Esa misma opinión es compartida por Paul Boteo, analista económico y Director General de Fundación Libertad y Desarrollo, quien adiciona a otro candidato como alternativa para los simpatizantes de Semilla. “Veo a Edmond Mulet, que también ofrece propuestas anticorrupción”, manifiesta. El candidato propone crear otra comisión, distinta de la CICIG, que luche contra la corrupción y vele por la transparencia en el país.

Luis Roberto Haug, director regional de Cid Gallup, a cargo de mediciones de la opinión pública en el país, recuerda que la redistribución de votos no depende solo del endoso, sino de la capacidad de los candidatos que todavía compiten para captar preferencias, así mismo de la penetración de cada uno a nivel nacional. Ninguno de los 4 identificados como potencial heredero de los votos abandonados, supera el 50 por ciento. “Tan solo Arzú y Giammatei lo alcanzan”, opinó. “El voto normalmente no es endosable, por lo que ahora depende de los candidatos ofrecer cosas que le llamen la atención a las personas, principalmente del área urbana, donde se concentraban Zury y Thelma”, dice.

Imperturbable

En cambio una candidata permanece inamovible con los cambios en el tablero electoral. Es Sandra Torres, quien según Haug no experimenta cambio significativo después de la salida de sus dos principales contrincantes. La fortaleza es su partido, con penetración total a nivel nacional.

La intención de voto hasta la segunda semana de mayo se concentraba en las 3 candidatas.

Tampoco veo que crezca porque el voto (de Aldana y Ríos) que se tiene que distribuir es urbano y ella tiene las áreas rurales.”, argumenta.

Hoy la firma CID Gallup publica la encuesta 85 de su serie de mediciones públicas en Guatemala. Los resultados revelan que hasta la segunda semana de mayo, la intención de votos se concentraba en las 3 candidatas: Sandra Torres de UNE, Zury Ríos de Valor y Thelma Aldana del Movimiento Semilla.

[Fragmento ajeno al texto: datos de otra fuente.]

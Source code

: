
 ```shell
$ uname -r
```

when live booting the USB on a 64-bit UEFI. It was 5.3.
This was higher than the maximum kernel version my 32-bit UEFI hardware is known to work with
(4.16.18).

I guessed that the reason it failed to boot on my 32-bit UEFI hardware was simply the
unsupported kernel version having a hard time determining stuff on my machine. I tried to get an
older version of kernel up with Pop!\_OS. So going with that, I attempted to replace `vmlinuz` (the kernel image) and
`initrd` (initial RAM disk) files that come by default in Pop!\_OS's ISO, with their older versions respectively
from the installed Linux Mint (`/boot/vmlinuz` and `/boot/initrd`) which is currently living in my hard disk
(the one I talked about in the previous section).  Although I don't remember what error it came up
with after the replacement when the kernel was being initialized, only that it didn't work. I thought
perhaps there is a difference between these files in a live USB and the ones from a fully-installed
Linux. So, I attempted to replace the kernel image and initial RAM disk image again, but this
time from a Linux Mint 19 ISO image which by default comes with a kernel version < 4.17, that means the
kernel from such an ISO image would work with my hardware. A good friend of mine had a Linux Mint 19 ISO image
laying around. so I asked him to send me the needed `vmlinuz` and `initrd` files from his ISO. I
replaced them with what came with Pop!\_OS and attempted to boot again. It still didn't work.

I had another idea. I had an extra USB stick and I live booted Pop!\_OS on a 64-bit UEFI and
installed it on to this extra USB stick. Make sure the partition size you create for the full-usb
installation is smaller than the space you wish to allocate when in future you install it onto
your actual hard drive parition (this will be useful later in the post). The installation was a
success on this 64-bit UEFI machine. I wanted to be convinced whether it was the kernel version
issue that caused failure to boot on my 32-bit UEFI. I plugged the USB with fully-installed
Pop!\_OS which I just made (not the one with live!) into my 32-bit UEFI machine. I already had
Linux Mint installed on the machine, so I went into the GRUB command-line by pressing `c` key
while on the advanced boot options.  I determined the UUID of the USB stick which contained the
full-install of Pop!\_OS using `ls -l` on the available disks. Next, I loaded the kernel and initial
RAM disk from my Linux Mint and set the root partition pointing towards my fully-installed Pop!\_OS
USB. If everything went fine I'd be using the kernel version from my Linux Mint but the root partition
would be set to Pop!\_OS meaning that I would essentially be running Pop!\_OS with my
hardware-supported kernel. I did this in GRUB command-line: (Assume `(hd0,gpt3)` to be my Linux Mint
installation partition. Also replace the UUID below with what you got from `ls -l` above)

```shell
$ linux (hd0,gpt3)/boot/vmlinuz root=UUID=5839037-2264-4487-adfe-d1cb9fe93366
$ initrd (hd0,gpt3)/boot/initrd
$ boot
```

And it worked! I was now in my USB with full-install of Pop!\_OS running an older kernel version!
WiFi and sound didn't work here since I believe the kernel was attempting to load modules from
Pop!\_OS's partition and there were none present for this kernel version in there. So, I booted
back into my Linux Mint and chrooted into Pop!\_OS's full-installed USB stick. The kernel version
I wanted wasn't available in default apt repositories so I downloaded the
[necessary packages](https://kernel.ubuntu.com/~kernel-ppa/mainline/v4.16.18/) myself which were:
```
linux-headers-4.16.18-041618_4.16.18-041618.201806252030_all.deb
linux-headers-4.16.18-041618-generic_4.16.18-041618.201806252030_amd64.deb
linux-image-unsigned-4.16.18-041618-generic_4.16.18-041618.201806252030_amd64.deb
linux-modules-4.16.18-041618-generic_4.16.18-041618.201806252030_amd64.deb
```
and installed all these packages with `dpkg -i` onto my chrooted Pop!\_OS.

La Corte de Constitucionalidad (CC) en los fallos de esta semana canceló la participación de Ríos y Aldana. Los partidos rezagados encuentran ahora una oportunidad. Aunque Francisco García, publicista y experto en comunicación, señala que en Guatemala las opciones del votante no se canalizarán necesariamente en una alternativa ideológica: los partidos, en su mayoría, son de centro derecho. “No hay ideologías, pero sí personajes muy fuertes”.

Quedan 30 días para celebrar elecciones generales. Esta es una contienda sin precedentes: el tablero de opciones se modificó en menos de 48 horas y dejó, por lo menos, a un 22% de votantes decididos sin su opción.